*AIM OF THE TASK*
Set down all of the data that follows word for word, without the images.

*RECORDS SHOWN*
---

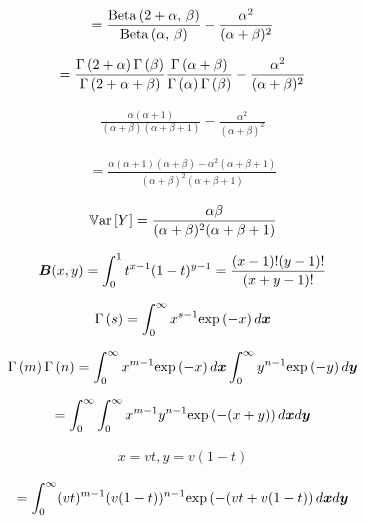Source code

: \documentclass[12pt]{article}
\begin{document}
\begin{enumerate}
\begin{align*}
    = \frac{\mathrm{Beta}\left(2 + \alpha,\,\beta\right)}{\mathrm{Beta}\left(\alpha,\,\beta\right)} - \frac{\alpha^2}{(\alpha + \beta)^2}
 \end{align*}
 
\begin{align*}
   =  \frac{\Gamma\left(2 + \alpha\right) \Gamma\left(\beta\right)}{\Gamma\left(2 + \alpha + \beta\right)} \frac{\Gamma\left(\alpha + \beta\right)}{\Gamma\left(\alpha\right) \Gamma\left(\beta\right)} - \frac{\alpha^2}{(\alpha + \beta)^2} 
\end{align*}

\begin{align*}
    \frac{\alpha(\alpha+1)}{(\alpha+\beta)(\alpha+\beta+1)} - \frac{\alpha^2}{(\alpha + \beta)^2}
\end{align*}

\begin{align*}
  = \frac{\alpha(\alpha+1)(\alpha+\beta) - \alpha^2(\alpha+\beta+1)}{(\alpha + \beta)^2(\alpha+\beta+1)}
\end{align*}

\begin{align*}
    \mathbb{V}\text{ar}\left[Y\right] = \frac{\alpha\beta}{(\alpha + \beta)^2(\alpha+\beta+1)}    
\end{align*}



\begin{align*}
    \boldsymbol{B}(x,y) = \int_{0}^{1}{t^{x-1}(1-t)^{y-1}} = \frac{(x-1)!(y-1)!}{(x+y-1)!}
\end{align*}

\begin{align*}
    \Gamma\left(s\right) = \int_{0}^{\infty}x^{s-1}\mathrm{exp}\left(-x\right)d\boldsymbol{x}
\end{align*}

\begin{align*}
    \Gamma\left(m\right)\Gamma\left(n\right) = \int_{0}^{\infty}x^{m-1}\mathrm{exp}\left(-x\right)d\boldsymbol{x} \int_{0}^{\infty} y^{n-1}\mathrm{exp}\left(-y\right)d\boldsymbol{y}
\end{align*}

\begin{align*}
    = \int_{0}^{\infty}\int_{0}^{\infty}x^{m-1}y^{n-1}\mathrm{exp}\left(-(x+y)\right)d\boldsymbol{x} d\boldsymbol{y}
\end{align*}

\begin{align*}
   x = v t ,  y = v(1-t)
\end{align*}

\begin{align*}
    =  \int_{0}^{\infty}(v t)^{m-1}(v(1-t))^{n-1}\mathrm{exp}\left(-(v t + v(1 - t)\right)d\boldsymbol{x} d\boldsymbol{y}
\end{align*}


\end{enumerate}
\end{document}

---

*ANSWER BOX*
Source code

: \documentclass[12pt]{article}
\begin{document}
\begin{enumerate}
\begin{align*}
    = \frac{\mathrm{Beta}\left(2 + \alpha,\,\beta\right)}{\mathrm{Beta}\left(\alpha,\,\beta\right)} - \frac{\alpha^2}{(\alpha + \beta)^2}
 \end{align*}
 
\begin{align*}
   =  \frac{\Gamma\left(2 + \alpha\right) \Gamma\left(\beta\right)}{\Gamma\left(2 + \alpha + \beta\right)} \frac{\Gamma\left(\alpha + \beta\right)}{\Gamma\left(\alpha\right) \Gamma\left(\beta\right)} - \frac{\alpha^2}{(\alpha + \beta)^2} 
\end{align*}

\begin{align*}
    \frac{\alpha(\alpha+1)}{(\alpha+\beta)(\alpha+\beta+1)} - \frac{\alpha^2}{(\alpha + \beta)^2}
\end{align*}

\begin{align*}
  = \frac{\alpha(\alpha+1)(\alpha+\beta) - \alpha^2(\alpha+\beta+1)}{(\alpha + \beta)^2(\alpha+\beta+1)}
\end{align*}

\begin{align*}
    \mathbb{V}\text{ar}\left[Y\right] = \frac{\alpha\beta}{(\alpha + \beta)^2(\alpha+\beta+1)}    
\end{align*}



\begin{align*}
    \boldsymbol{B}(x,y) = \int_{0}^{1}{t^{x-1}(1-t)^{y-1}} = \frac{(x-1)!(y-1)!}{(x+y-1)!}
\end{align*}

\begin{align*}
    \Gamma\left(s\right) = \int_{0}^{\infty}x^{s-1}\mathrm{exp}\left(-x\right)d\boldsymbol{x}
\end{align*}

\begin{align*}
    \Gamma\left(m\right)\Gamma\left(n\right) = \int_{0}^{\infty}x^{m-1}\mathrm{exp}\left(-x\right)d\boldsymbol{x} \int_{0}^{\infty} y^{n-1}\mathrm{exp}\left(-y\right)d\boldsymbol{y}
\end{align*}

\begin{align*}
    = \int_{0}^{\infty}\int_{0}^{\infty}x^{m-1}y^{n-1}\mathrm{exp}\left(-(x+y)\right)d\boldsymbol{x} d\boldsymbol{y}
\end{align*}

\begin{align*}
   x = v t ,  y = v(1-t)
\end{align*}

\begin{align*}
    =  \int_{0}^{\infty}(v t)^{m-1}(v(1-t))^{n-1}\mathrm{exp}\left(-(v t + v(1 - t)\right)d\boldsymbol{x} d\boldsymbol{y}
\end{align*}


\end{enumerate}
\end{document}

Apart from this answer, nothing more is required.